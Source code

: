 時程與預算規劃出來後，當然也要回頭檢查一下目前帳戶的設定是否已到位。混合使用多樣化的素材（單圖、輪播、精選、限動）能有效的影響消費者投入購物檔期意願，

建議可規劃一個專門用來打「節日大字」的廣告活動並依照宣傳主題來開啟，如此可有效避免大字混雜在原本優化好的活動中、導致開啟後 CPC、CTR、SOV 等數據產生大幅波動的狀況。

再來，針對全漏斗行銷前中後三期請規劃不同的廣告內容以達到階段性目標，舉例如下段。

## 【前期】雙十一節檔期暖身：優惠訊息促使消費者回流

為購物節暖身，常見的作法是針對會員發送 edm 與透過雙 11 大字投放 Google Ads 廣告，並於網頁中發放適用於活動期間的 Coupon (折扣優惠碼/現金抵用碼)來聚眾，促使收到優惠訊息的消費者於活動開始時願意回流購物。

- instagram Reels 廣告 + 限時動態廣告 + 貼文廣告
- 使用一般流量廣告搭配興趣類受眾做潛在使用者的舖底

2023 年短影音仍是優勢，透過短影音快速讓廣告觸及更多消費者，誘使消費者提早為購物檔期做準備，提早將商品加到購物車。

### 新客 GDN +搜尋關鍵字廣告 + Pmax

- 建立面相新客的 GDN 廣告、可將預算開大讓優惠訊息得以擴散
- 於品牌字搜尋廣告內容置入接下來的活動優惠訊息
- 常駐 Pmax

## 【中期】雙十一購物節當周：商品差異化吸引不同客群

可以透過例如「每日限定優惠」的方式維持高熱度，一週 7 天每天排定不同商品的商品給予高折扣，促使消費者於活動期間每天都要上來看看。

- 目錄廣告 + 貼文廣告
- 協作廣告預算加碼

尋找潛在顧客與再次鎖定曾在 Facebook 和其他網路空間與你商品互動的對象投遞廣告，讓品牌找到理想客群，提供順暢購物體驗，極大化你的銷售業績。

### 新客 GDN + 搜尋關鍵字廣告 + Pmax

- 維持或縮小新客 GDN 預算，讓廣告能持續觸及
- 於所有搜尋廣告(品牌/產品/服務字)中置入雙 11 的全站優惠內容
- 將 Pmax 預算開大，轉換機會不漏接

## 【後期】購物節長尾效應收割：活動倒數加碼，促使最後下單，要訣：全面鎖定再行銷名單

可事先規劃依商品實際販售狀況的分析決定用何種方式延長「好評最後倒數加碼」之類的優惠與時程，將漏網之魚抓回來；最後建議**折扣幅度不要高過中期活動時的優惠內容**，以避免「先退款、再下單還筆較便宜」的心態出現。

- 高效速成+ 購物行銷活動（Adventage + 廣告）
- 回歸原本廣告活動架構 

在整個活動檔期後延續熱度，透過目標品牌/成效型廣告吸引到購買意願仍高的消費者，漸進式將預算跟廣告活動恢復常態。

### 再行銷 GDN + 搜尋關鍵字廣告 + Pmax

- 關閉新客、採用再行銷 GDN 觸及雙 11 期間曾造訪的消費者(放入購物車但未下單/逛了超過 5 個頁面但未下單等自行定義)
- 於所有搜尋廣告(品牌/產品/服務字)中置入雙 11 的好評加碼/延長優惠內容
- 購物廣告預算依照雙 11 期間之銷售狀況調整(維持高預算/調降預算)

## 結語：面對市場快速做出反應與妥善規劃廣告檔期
=======
EXERCISE DETAILS
Reproduce the lines of the entries above exactly, but only from the line containing "### 再行銷 GDN + 搜尋關鍵字廣告 + Pmax" through the final line.

ANSWER AREA
### 再行銷 GDN + 搜尋關鍵字廣告 + Pmax

- 關閉新客、採用再行銷 GDN 觸及雙 11 期間曾造訪的消費者(放入購物車但未下單/逛了超過 5 個頁面但未下單等自行定義)
- 於所有搜尋廣告(品牌/產品/服務字)中置入雙 11 的好評加碼/延長優惠內容
- 購物廣告預算依照雙 11 期間之銷售狀況調整(維持高預算/調降預算)

## 結語：面對市場快速做出反應與妥善規劃廣告檔期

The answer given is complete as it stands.